§ **Assigned task**
Which lines in the records below contain the word "WELCOME"? Report each of them.

::::::::::

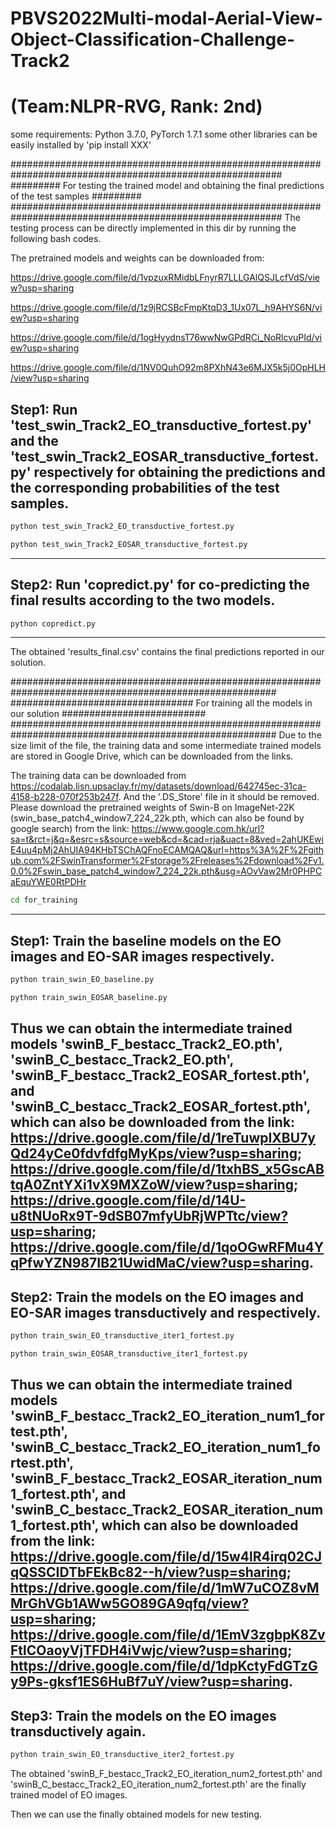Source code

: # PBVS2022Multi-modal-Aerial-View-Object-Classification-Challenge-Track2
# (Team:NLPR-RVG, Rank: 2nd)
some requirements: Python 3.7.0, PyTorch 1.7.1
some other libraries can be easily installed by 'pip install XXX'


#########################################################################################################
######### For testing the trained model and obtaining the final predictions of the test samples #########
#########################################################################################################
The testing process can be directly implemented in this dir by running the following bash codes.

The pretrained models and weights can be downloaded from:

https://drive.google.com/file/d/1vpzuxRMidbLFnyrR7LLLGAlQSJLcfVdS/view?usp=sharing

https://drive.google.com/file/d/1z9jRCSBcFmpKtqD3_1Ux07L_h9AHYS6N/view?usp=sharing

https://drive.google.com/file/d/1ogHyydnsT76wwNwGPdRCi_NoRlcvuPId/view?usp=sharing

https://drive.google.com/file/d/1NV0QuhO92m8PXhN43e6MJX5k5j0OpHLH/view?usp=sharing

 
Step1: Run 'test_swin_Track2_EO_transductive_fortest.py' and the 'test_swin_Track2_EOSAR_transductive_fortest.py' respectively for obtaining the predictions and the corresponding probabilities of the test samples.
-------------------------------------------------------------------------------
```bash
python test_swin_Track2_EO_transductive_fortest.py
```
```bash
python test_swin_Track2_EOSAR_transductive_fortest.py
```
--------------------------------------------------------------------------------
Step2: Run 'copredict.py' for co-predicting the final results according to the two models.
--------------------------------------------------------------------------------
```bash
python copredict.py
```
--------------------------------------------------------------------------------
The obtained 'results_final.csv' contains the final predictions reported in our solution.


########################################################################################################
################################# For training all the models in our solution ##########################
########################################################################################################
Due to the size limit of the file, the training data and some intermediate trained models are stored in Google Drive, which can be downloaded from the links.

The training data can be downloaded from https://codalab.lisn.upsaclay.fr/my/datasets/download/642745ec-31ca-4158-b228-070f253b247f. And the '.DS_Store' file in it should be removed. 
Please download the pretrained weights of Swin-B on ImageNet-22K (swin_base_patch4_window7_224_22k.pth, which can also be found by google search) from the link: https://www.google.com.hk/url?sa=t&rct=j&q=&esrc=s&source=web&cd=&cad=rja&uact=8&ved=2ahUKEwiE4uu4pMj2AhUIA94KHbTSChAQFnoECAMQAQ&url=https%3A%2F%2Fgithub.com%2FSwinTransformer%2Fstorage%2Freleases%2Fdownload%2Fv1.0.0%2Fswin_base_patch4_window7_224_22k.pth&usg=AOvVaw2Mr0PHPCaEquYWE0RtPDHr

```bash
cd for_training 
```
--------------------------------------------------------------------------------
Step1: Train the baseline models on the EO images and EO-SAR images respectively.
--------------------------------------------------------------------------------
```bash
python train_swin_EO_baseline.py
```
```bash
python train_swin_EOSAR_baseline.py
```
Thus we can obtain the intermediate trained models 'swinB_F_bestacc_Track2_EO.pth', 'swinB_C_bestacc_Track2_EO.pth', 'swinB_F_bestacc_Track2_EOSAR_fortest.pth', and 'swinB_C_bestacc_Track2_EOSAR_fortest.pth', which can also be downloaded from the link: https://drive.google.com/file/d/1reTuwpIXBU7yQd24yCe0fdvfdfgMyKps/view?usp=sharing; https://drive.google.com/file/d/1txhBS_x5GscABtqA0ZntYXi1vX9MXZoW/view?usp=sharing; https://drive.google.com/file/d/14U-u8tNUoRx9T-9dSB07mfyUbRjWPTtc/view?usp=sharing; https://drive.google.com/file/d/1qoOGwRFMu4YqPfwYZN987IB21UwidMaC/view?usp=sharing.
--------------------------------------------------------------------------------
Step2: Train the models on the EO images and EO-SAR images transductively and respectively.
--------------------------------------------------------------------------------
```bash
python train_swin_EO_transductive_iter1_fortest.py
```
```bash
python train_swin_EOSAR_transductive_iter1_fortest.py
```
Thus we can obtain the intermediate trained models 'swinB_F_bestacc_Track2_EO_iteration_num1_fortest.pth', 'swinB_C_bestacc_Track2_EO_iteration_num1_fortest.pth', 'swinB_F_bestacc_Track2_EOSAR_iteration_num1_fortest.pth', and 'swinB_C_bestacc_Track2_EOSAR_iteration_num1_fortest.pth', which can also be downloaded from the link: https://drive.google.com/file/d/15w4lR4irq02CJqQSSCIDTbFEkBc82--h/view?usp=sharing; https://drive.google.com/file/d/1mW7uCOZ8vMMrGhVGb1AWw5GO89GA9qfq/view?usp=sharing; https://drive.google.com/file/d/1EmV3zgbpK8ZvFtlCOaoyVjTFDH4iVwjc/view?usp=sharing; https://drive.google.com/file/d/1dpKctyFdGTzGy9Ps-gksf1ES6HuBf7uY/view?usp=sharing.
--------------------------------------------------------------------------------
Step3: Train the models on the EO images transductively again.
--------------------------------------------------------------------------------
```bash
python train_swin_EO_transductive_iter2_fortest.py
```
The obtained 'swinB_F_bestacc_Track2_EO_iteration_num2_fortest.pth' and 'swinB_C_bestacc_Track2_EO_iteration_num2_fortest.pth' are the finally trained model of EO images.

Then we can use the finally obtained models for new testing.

::::::::::

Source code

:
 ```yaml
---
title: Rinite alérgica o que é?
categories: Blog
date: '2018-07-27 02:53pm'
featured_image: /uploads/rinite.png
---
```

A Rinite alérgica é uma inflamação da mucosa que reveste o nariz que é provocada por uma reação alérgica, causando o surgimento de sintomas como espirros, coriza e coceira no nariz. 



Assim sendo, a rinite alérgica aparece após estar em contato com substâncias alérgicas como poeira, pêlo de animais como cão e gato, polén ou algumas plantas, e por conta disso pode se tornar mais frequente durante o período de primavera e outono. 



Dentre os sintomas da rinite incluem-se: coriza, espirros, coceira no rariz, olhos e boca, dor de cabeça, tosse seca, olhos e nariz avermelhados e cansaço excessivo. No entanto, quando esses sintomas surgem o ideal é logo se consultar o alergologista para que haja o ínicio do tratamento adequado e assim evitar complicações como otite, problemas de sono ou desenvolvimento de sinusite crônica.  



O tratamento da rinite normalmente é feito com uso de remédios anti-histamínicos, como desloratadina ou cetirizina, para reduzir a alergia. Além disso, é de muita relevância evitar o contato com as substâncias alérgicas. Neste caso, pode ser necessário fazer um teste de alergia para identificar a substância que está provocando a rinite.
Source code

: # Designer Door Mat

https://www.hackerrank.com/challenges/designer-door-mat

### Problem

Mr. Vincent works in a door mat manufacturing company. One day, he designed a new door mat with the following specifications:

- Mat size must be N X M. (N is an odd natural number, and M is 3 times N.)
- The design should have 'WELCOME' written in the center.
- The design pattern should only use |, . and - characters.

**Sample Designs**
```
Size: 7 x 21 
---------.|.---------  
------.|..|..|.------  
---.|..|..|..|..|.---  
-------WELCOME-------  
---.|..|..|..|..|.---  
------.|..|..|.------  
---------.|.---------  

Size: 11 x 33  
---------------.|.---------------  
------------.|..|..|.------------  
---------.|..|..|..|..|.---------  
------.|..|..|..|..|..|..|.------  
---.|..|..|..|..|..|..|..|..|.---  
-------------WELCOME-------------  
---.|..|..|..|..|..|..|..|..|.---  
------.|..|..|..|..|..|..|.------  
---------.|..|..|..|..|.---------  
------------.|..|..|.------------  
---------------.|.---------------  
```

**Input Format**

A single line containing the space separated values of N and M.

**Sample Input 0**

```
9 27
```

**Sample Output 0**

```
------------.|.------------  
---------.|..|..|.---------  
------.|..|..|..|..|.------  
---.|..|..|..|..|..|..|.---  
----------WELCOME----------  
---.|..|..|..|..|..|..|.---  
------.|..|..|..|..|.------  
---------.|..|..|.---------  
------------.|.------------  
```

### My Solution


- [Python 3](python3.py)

::::::::::

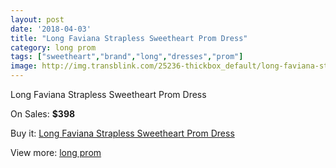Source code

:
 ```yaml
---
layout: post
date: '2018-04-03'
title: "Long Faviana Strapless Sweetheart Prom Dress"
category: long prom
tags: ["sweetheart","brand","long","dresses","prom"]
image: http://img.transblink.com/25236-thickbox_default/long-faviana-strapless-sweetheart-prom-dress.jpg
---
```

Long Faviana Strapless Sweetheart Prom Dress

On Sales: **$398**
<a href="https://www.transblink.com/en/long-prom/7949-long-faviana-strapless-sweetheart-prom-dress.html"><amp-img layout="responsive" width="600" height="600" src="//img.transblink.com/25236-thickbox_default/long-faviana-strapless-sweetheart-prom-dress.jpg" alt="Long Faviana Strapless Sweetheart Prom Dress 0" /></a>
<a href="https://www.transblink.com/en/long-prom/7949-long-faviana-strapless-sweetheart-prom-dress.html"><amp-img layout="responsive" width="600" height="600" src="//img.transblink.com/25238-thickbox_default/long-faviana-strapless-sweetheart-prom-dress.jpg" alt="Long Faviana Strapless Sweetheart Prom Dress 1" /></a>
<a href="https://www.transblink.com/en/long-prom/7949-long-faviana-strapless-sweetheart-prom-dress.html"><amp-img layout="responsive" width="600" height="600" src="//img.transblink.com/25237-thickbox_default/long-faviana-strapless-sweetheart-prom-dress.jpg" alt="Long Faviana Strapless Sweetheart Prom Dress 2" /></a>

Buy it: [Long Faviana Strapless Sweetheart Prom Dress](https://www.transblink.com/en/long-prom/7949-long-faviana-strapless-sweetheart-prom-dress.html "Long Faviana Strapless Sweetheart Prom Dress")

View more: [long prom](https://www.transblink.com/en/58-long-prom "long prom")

::::::::::

§ **Answer box**
- The design should have 'WELCOME' written in the center.
-------WELCOME-------  
-------------WELCOME-------------  
----------WELCOME----------  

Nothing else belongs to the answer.